Zhou Benshun, o secretário provincial do PCC, assumiu a dianteira com uma autoconfissão: essencialmente, dizendo que ele trabalha muito duro. “Depois que vim para Hebei, me tornei ligado à reforma. Tenho medo de perder prestígio e favoreço a velocidade da reforma e a quantidade de trabalho. Eu também não presto muita atenção aos benefícios para o povo.”
Então, ele se virou e criticou um colega, conforme instruído: “O camarada Qingwei [Zhang Qingwei, o governador provincial] não é paciente ao ouvir o conselho dos outros, o que não é um problema de temperamento, mas de burocratismo. Se ele não mudar, isso será muito prejudicial e ele poderá cometer erros.”
Alguns oficiais pareciam estar sob pressão, enquanto as câmeras se focavam em seus rostos quando eles confessavam seus pecados à nação. Apenas um admitiu corrupção, enquanto muitos outros fizeram como Zhou: autoelogio disfarçado de autoconfissão.
Um dos relatos foi chamado: “Se você tem algo a dizer, basta por na mesa e dizê-lo. Opor-se resolutamente a doutrina de buscar boas relações com todos”. Outro foi chamado: “Firmemente usando a arma da crítica e da autocrítica”.
Após as atividades de Hebei, videoconferências e sessões de autoconfissão foram realizadas por oficiais em todo o país. Xi Jinping achou por bem dar a seguinte orientação aos membros do PCC: “Mesmo que você esteja com o rosto vermelho e suado devido ao nervosismo e gravidade, sinta-se apoiado, descontraído e harmonioso.”
Um estudo pioneiro das técnicas comunistas de controle psicológico foi feito pelo psiquiatra Robert Jay Lifton, cujo livro “Thought Reform and the Psychology of Totalism” (“Reforma do pensamento e a psicologia do totalitarismo”), inclui confissões numa lista de critérios para a reforma do pensamento. “Pecados, tal como definidos pelo grupo, devem ser confessados a um dispositivo de monitorização pessoal ou público para o grupo. Não há sigilo, os ‘pecados’, ‘atitudes’ e ‘falhas’ dos membros são discutidos e explorados pelos líderes”, escreveu Lifton.

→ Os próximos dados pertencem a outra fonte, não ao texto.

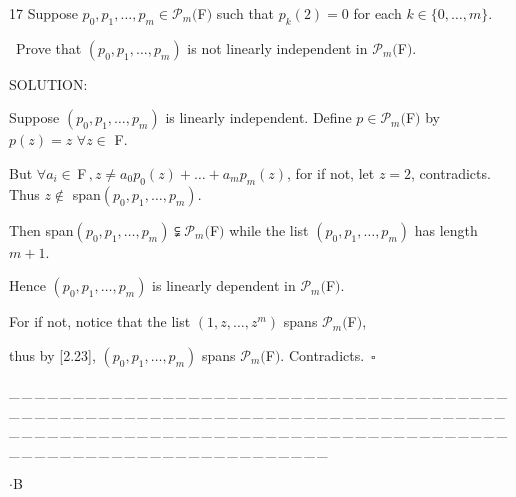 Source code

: \documentclass[a4paper, 11pt, UTF8]{article}
\def\Po{\mathcal{P}}
\def\Fbf{$\,{\timesbf F}\,$}
\begin{document}
\begin{large}
{\timesbf\Large 17} {\timessl\Large 
Suppose $p_0,p_1,\dots,p_m\in\Po_m(${\timesbf F}$)$ such that $p_k(2)=0$ for each $k\in\{0,\dots,m\}$.}\par\quad\,
{\timessl\Large Prove that $(p_0,p_1,\dots,p_m)$ is not linearly independent in $\Po_m(${\timesbf F}$)$.
}\par
{\timesbf S\footnotesize{OLUTION:}}\par\quad
Suppose $(p_0,p_1,\dots,p_m)$ is linearly independent. Define $p\in\Po_m(${\timesbf F}$)$ by $p(z)=z\,\,\forall z\in$ {\timesbf F}.\par\quad
But $\forall a_i\in\Fbf,z\neq a_0 p_0(z)+\dots+a_m p_m(z)$, for if not, let $z=2$, contradicts.
Thus $z\not\in$ span$(p_0,p_1,\dots,p_m)$.\par\quad
Then span$(p_0,p_1,\dots,p_m)\subsetneqq\Po_m(${\timesbf F}$)$ while the list $(p_0,p_1,\dots,p_m)$ has length $m+1$.\par\quad
Hence $(p_0,p_1,\dots,p_m)$ is linearly dependent in $\Po_m(${\timesbf F}$)$.\par\quad
For if not, notice that the list $(1,z,\dots,z^m)$ spans $\Po_m(${\timesbf F}$)$,\par\qquad
thus by [2.23], $(p_0,p_1,\dots,p_m)$ spans $\Po_m(${\timesbf F}$)$. Contradicts.$\,\,\,\square$\par
{\tiny \_\,\_\,\_\,\_\,\_\,\_\,\_\,\_\,\_\,\_\,\_\,\_\,\_\,\_\,\_\,\_\,\_\,\_\,\_\,\_\,\_\,\_\,\_\,\_\,\_\,\_\,\_\,\_\,\_\,\_\,\_\,\_\,\_\,\_\,\_\,\_\,\_\,\_\,\_\,\_\,\_\,\_\,\_\,\_\,\_\,\_\,\_\,\_\,\_\,\_\,\_\,\_\,\_\,\_\,\_\,\_\,\_\,\_\,\_\,\_\,\_\,\_\,\_\,\_\,\_\,\_\,\_\,\_\,\_\,\_\,\_\_\,\_\,\_\,\_\,\_\,\_\,\_\,\_\,\_\,\_\,\_\,\_\,\_\,\_\,\_\,\_\,\_\,\_\,\_\,\_\,\_\,\_\,\_\,\_\,\_\,\_\,\_\,\_\,\_\,\_\,\_\,\_\,\_\,\_\,\_\,\_\,\_\,\_\,\_\,\_\,\_\,\_\,\_\,\_\,\_\,\_\,\_\,\_\,\_\,\_\,\_\,\_\,\_\,\_\,\_\,\_\,\_\,\_\,\_\,\_\,\_\,\_\,\_\,\_\,\_\,\_\,\_\,\_\,\_\,\_\,\_}\par
{}\par

{\huge{}$\cdot$B} %


\end{large}
\end{document}

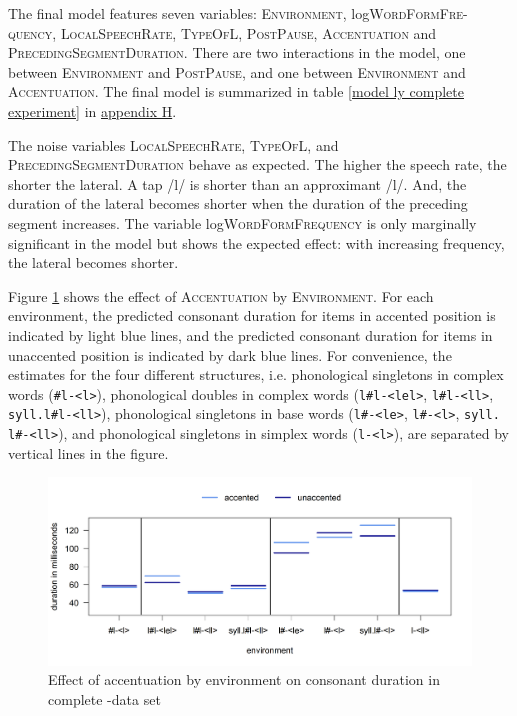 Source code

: The final model features seven variables: \textsc{Environment}, log\textsc{WordFormFre-quency},  \textsc{LocalSpeechRate}, \textsc{TypeOfL}, \textsc{PostPause}, \textsc{Accentuation} and \textsc{PrecedingSegmentDuration}. 
There are two interactions in the model, one between \textsc{Environment} and \textsc{PostPause}, and one between \textsc{Environment} and \textsc{Accentuation}. The final model is summarized in table \ref{model ly complete experiment} in \hyperref[Appendix H: Model Summaries Experiment]{appendix H}.


The noise variables \textsc{LocalSpeechRate}, \textsc{TypeOfL}, and \textsc{PrecedingSegmentDuration} behave as expected. The higher the speech rate, the shorter the lateral. A tap /l/ is shorter than an approximant /l/. And, the duration of the lateral becomes shorter when the duration of the preceding segment increases.
The variable log\textsc{WordFormFrequency} is only marginally significant in the model but shows the expected effect: with increasing frequency, the lateral becomes shorter. 


Figure \ref{fig:Env Acc ly Complete experiment} shows the effect of \textsc{Accentuation} by \textsc{Environment}. For each environment, the predicted consonant duration for items in accented position is indicated by light blue lines, and the predicted consonant duration for  items in unaccented position is indicated by dark blue lines.
 For convenience, the estimates for the four different structures, i.e. phonological singletons in complex words (\texttt{\#l-<l>}), phonological doubles in complex words  (\texttt{l\#l-<lel>}, \texttt{l\#l-<ll>}, \texttt{syll.l\#l-<ll>}), phonological singletons in base words (\texttt{l\#-<le>}, \texttt{l\#-<l>}, \texttt{syll. l\#-<ll>}), and phonological singletons in simplex words (\texttt{l-<l>}), are separated by vertical lines in the figure. 


\begin{figure} [h!]
	\centering

	\includegraphics [scale=0.48] {images/Experiment/LyModelCompleteInterEnvAccLines}

	\caption{Effect of accentuation by environment on consonant duration in complete -data set}
	\label{fig:Env Acc ly Complete experiment}

\end{figure}




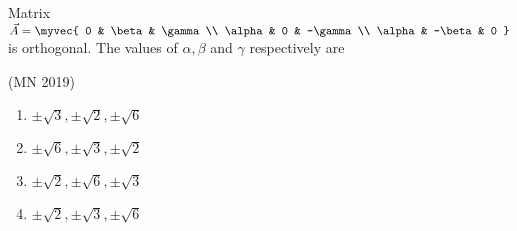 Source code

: \item Matrix 
$\vec{A}=
\myvec{
0 & \beta & \gamma \\
\alpha & 0 & -\gamma \\
\alpha & -\beta & 0
}
$ is orthogonal. The values of $\alpha, \beta$ and $\gamma$ respectively are

\hfill(MN 2019)
\begin{multicols}{2}
\begin{enumerate}
  \item $\pm \sqrt{3}, \pm \sqrt{2}, \pm \sqrt{6}$
  \item $\pm \sqrt{6}, \pm \sqrt{3}, \pm \sqrt{2}$
  \item $\pm \sqrt{2}, \pm \sqrt{6}, \pm \sqrt{3}$
  \item $\pm \sqrt{2}, \pm \sqrt{3}, \pm \sqrt{6}$
\end{enumerate}
\end{multicols}

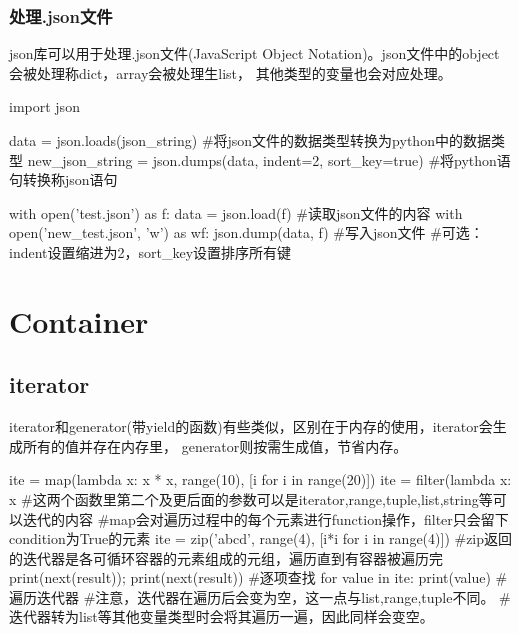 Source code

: \documentclass{article}
\begin{document}
      \subsubsection{处理.json文件}
        json库可以用于处理.json文件(JavaScript Object Notation)。json文件中的object会被处理称dict，array会被处理生list，
        其他类型的变量也会对应处理。
        \begin{codeblock}[language=python, caption={json module}]
          import json

          data = json.loads(json_string) #将json文件的数据类型转换为python中的数据类型
          new_json_string = json.dumps(data, indent=2, sort_key=true) #将python语句转换称json语句

          with open('test.json') as f:
              data = json.load(f) #读取json文件的内容
          with open('new_test.json', 'w') as wf:
              json.dump(data, f) #写入json文件
          #可选：indent设置缩进为2，sort\_key设置排序所有键
        \end{codeblock}

        
  \section{Container}

    \subsection{iterator}
      iterator和generator(带yield的函数)有些类似，区别在于内存的使用，iterator会生成所有的值并存在内存里，
      generator则按需生成值，节省内存。
      \begin{codeblock}[language=python, caption={iterator}]
        ite = map(lambda x: x * x, range(10), [i for i in range(20)])
        ite = filter(lambda x: x %
        #这两个函数里第二个及更后面的参数可以是iterator,range,tuple,list,string等可以迭代的内容
        #map会对遍历过程中的每个元素进行function操作，filter只会留下condition为True的元素
        ite = zip('abcd', range(4), [i*i for i in range(4)])
        #zip返回的迭代器是各可循环容器的元素组成的元组，遍历直到有容器被遍历完
        print(next(result)); print(next(result)) #逐项查找
        for value in ite:
          print(value) #遍历迭代器
        #注意，迭代器在遍历后会变为空，这一点与list,range,tuple不同。
        #迭代器转为list等其他变量类型时会将其遍历一遍，因此同样会变空。
      \end{codeblock}
\end{document}
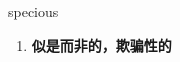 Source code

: 
\begin{frame}
{\huge specious}
\begin{center}
\begin{enumerate}\Large
  \item \textbf{似是而非的，欺骗性的}
\end{enumerate}
\end{center}
\end{frame}
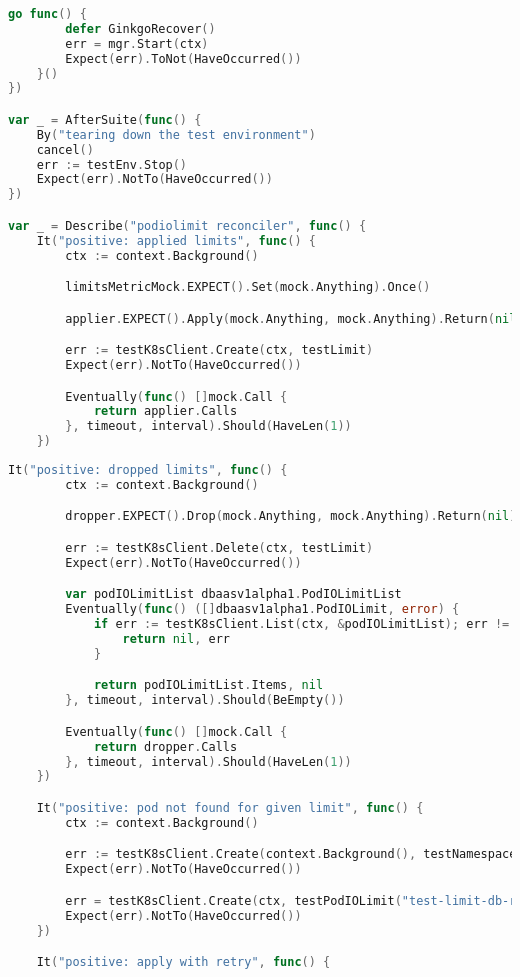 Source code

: \begin{appendices}
\begin{lstlisting}[language=Go,label=lst:int3, caption={Интеграционный тест (продолжение листинга~\ref{lst:int2})}]
	go func() {
		defer GinkgoRecover()
		err = mgr.Start(ctx)
		Expect(err).ToNot(HaveOccurred())
	}()
})

var _ = AfterSuite(func() {
	By("tearing down the test environment")
	cancel()
	err := testEnv.Stop()
	Expect(err).NotTo(HaveOccurred())
})

var _ = Describe("podiolimit reconciler", func() {
	It("positive: applied limits", func() {
		ctx := context.Background()

		limitsMetricMock.EXPECT().Set(mock.Anything).Once()

		applier.EXPECT().Apply(mock.Anything, mock.Anything).Return(nil).Once()

		err := testK8sClient.Create(ctx, testLimit)
		Expect(err).NotTo(HaveOccurred())

		Eventually(func() []mock.Call {
			return applier.Calls
		}, timeout, interval).Should(HaveLen(1))
	})
\end{lstlisting}

\begin{lstlisting}[language=Go,label=lst:int4, caption={Интеграционный тест (продолжение листинга~\ref{lst:int3})}]
	It("positive: dropped limits", func() {
		ctx := context.Background()

		dropper.EXPECT().Drop(mock.Anything, mock.Anything).Return(nil).Once()

		err := testK8sClient.Delete(ctx, testLimit)
		Expect(err).NotTo(HaveOccurred())

		var podIOLimitList dbaasv1alpha1.PodIOLimitList
		Eventually(func() ([]dbaasv1alpha1.PodIOLimit, error) {
			if err := testK8sClient.List(ctx, &podIOLimitList); err != nil {
				return nil, err
			}

			return podIOLimitList.Items, nil
		}, timeout, interval).Should(BeEmpty())

		Eventually(func() []mock.Call {
			return dropper.Calls
		}, timeout, interval).Should(HaveLen(1))
	})

	It("positive: pod not found for given limit", func() {
		ctx := context.Background()

		err := testK8sClient.Create(context.Background(), testNamespace("db2", "rs003"))
		Expect(err).NotTo(HaveOccurred())

		err = testK8sClient.Create(ctx, testPodIOLimit("test-limit-db-rs002", "db2", "rs003", 0))
		Expect(err).NotTo(HaveOccurred())
	})

	It("positive: apply with retry", func() {
\end{lstlisting}


\end{appendices}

Pequenos grupos de estudo também foram organizados recentemente, outro retrocesso ao estilo de doutrinação maoista. O Comitê Provincial de Hunan do PCC organizou uma sessão para refletir sobre o “movimento de retificação”, também conhecido como expurgo político, que ocorreu na década de 1940, quando os comunistas ainda estavam estabelecendo seus mecanismos de controle. Os membros do PCC reunidos, em seguida, assistiram a um documentário que examinava o colapso da União Soviética, do qual eles deveriam tirar lições.
Os temas no vídeo ecoavam declarações anteriores de Xi Jinping, que lamentou o colapso da União Soviética num discurso reservado em janeiro. “Por que a União Soviética se desintegrou? Por que o Partido Comunista da União Soviética entrou em colapso?”, Xi Jinping teria questionado.
Ele continuou: “Uma razão importante é que seus ideais e crenças foram abalados… Isso é uma profunda lição para nós! Descartar a história da União Soviética e do Partido Comunista Soviético, descartar Lenin e Stalin e descartar tudo o mais é se engajar em niilismo histórico e isso confunde nossos pensamentos e mina as organizações do PCC em todos os níveis.”
Declarações como estas, bem como a promoção de campanhas contra figuras populares da internet e a dura repressão voltada a intelectuais e dissidentes perturbaram profundamente muitos chineses que esperavam por uma nova administração mais liberal. Xi Jinping assumiu o comando do PCC em novembro passado.
“A campanha de crítica e autocrítica de Xi Jinping é ridícula e deprimente”, comentou Hu Ping, o editor-chefe da revista pró-democracia Primavera de Pequim, via telefone de Nova York. “Isso é um movimento de retificação. Isso mostra que na mente de Xi Jinping não há nada senão as coisas de Mao Tsé-tung, o que é a coisa mais triste.”
Ele disse que Xi parecia “adorar” o modus operandi de Mao, mas acrescentou que a abordagem está fora de sintonia com a sociedade chinesa mais desenvolvida e pluralista de hoje. A ideia também é hipócrita, indicou ele. “Os níveis mais elevados criticam os níveis mais baixos e os níveis mais baixos criticam uns aos outros. Mas as autoridades centrais do PCC nunca se criticam.”